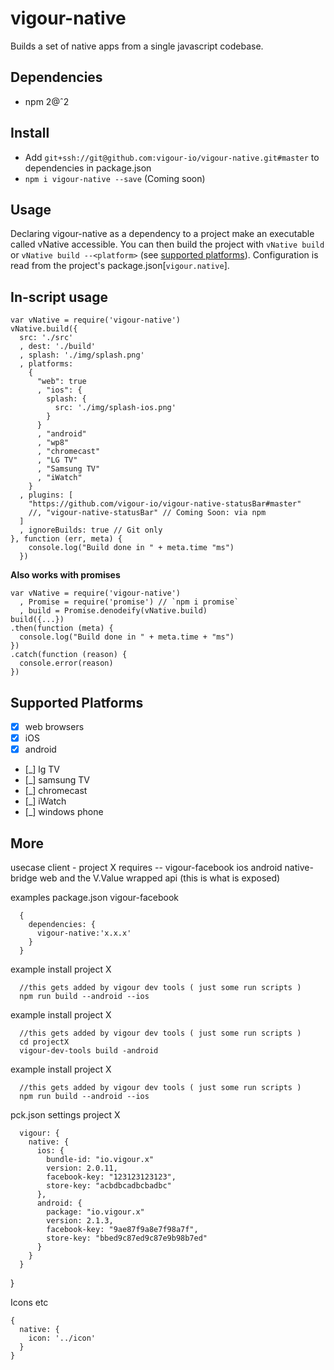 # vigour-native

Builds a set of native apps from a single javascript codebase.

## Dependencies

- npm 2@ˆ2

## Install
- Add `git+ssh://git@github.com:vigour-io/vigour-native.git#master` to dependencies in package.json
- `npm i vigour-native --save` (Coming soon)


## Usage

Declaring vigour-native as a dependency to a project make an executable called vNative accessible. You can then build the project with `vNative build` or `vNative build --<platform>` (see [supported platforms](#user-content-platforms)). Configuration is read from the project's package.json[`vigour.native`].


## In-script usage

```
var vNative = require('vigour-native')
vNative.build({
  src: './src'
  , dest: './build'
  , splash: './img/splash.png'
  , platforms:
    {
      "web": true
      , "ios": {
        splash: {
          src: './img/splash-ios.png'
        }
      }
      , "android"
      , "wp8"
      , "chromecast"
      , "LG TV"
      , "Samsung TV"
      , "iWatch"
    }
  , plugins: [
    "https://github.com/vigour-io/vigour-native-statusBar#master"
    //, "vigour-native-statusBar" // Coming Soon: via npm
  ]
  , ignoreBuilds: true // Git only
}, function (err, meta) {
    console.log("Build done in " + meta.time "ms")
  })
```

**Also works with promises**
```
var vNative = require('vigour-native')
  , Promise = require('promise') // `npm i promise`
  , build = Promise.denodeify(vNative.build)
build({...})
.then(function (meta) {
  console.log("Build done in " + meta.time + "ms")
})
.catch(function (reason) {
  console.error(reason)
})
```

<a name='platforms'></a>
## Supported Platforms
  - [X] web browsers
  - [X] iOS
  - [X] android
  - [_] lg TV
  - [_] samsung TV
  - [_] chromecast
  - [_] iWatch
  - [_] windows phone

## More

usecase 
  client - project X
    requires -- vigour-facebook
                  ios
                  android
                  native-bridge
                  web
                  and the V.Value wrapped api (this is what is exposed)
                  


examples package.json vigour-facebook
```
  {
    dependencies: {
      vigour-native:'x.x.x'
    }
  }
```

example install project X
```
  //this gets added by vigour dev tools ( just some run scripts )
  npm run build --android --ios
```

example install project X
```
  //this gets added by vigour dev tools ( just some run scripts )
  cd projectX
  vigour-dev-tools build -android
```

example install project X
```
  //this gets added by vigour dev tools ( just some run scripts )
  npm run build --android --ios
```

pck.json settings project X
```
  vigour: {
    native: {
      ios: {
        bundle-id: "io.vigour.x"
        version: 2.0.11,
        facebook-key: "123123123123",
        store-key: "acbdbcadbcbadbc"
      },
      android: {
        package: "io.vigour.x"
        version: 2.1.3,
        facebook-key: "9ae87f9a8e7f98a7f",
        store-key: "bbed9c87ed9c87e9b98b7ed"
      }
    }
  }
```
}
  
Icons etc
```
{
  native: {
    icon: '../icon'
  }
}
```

> [WHAT IS BEING ASKED]: State how many lines in the listing above contain the word "from", giving only the number.

> [RESULT FOR THIS TASK]: 2